For me it was going with my wife and a friend to join a line of people waiting to get into Temple University's 10,000-seat basketball arena for a hastily planned address by Democratic candidate for president Bernie Sanders.
When we got to the campus early yesterday, there was already a crowd of young people camped out by the entrance to the Liacouras Center. They told me they had been there since 6:30 am for an event that was scheduled to start at 8 pm, with doors opening at 5 pm. Already a line stretched back to the corner of Broad Street, around the corner and halfway down the block on Montgomery. Most of those in the line were students from Temple or from one or another of Philadelphia's many other universities. They were white, black, latino and Asian, with a smattering of older folks. I went off to do some work, with plans for our little band to join the line around 4:30.
Big mistake! By the time we headed out to get in line, it was winding around the huge sports complex, snaking up and down several alleys and back to Broad, and then down Broad for another six blocks -- about half a mile of people in all with more piling on all the time. At many places this line of people was eight to 10 across, and fairly densely packed, as people tried to shelter each other from a biting cold wind.
What was astonishing in all this was that there had been no long build-up to the event. No advance news reports, no posters, no organizations arriving with buses. It all seemed to have come together via social media in a day's time.

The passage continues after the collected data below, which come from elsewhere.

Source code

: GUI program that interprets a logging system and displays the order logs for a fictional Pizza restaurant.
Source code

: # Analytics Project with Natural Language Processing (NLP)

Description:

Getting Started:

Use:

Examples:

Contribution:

By the time the line back where we were blocks from the arena finally began to move it was about 7 pm, and it took over an hour for us to get close to the entrance. At that point volunteer organizers were advising us that the arena was about full, and that we'd have a better chance of hearing the candidate in person if we abandoned the line and moved to a smaller 7,000-seat practice basketball arena in an adjacent building, where we were told Sanders would speak briefly before going to the main hall. A huge part of the line broke away behind us and began sprinting to the overflow venue. We chose to gamble and wait in the main line hoping we'd make the cut-off. Eventually, we managed to get in.
Inside, the seated crowd, which now included a fair percentage of adults, was really pumped. When Sanders, his trademark unkempt white hair flying, and his wife Jane O'Meara Sanders were spotted making their way towards the catwalk to the podium through a tunnel under the seats, a roar erupted from the crowd and became a thunderous chant of "Bernie! Bernie! Bernie!"